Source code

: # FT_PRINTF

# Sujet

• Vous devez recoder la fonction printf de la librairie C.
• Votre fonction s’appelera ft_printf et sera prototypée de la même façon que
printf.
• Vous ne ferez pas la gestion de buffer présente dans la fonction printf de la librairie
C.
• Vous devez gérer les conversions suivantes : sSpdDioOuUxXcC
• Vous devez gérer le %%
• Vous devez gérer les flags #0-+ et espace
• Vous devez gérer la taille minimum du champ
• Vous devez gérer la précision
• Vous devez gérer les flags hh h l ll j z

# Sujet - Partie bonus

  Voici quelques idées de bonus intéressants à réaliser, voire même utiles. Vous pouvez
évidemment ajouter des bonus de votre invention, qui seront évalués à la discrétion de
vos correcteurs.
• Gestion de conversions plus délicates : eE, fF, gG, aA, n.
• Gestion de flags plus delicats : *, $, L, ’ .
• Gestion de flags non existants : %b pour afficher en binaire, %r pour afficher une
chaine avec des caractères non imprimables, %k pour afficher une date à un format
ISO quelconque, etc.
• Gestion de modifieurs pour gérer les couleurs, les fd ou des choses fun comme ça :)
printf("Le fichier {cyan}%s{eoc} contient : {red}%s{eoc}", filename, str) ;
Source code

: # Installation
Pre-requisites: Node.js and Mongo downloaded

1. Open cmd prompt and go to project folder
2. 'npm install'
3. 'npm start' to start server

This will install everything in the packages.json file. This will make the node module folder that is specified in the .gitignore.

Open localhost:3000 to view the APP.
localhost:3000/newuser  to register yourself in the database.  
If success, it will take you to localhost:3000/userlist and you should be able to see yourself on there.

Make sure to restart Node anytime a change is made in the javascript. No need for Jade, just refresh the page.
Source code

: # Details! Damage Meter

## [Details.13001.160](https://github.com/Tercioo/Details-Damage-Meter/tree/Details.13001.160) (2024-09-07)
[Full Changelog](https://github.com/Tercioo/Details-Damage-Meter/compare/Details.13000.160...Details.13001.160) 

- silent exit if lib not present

> Exercise details:
The records shown above are to be retyped exactly, with none omitted.

> Solution to the problem:
Source code

: # FT_PRINTF

# Sujet

• Vous devez recoder la fonction printf de la librairie C.
• Votre fonction s’appelera ft_printf et sera prototypée de la même façon que
printf.
• Vous ne ferez pas la gestion de buffer présente dans la fonction printf de la librairie
C.
• Vous devez gérer les conversions suivantes : sSpdDioOuUxXcC
• Vous devez gérer le %%
• Vous devez gérer les flags #0-+ et espace
• Vous devez gérer la taille minimum du champ
• Vous devez gérer la précision
• Vous devez gérer les flags hh h l ll j z

# Sujet - Partie bonus

  Voici quelques idées de bonus intéressants à réaliser, voire même utiles. Vous pouvez
évidemment ajouter des bonus de votre invention, qui seront évalués à la discrétion de
vos correcteurs.
• Gestion de conversions plus délicates : eE, fF, gG, aA, n.
• Gestion de flags plus delicats : *, $, L, ’ .
• Gestion de flags non existants : %b pour afficher en binaire, %r pour afficher une
chaine avec des caractères non imprimables, %k pour afficher une date à un format
ISO quelconque, etc.
• Gestion de modifieurs pour gérer les couleurs, les fd ou des choses fun comme ça :)
printf("Le fichier {cyan}%s{eoc} contient : {red}%s{eoc}", filename, str) ;
Source code

: # Installation
Pre-requisites: Node.js and Mongo downloaded

1. Open cmd prompt and go to project folder
2. 'npm install'
3. 'npm start' to start server

This will install everything in the packages.json file. This will make the node module folder that is specified in the .gitignore.

Open localhost:3000 to view the APP.
localhost:3000/newuser  to register yourself in the database.  
If success, it will take you to localhost:3000/userlist and you should be able to see yourself on there.

Make sure to restart Node anytime a change is made in the javascript. No need for Jade, just refresh the page.
Source code

: # Details! Damage Meter

## [Details.13001.160](https://github.com/Tercioo/Details-Damage-Meter/tree/Details.13001.160) (2024-09-07)
[Full Changelog](https://github.com/Tercioo/Details-Damage-Meter/compare/Details.13000.160...Details.13001.160) 

- silent exit if lib not present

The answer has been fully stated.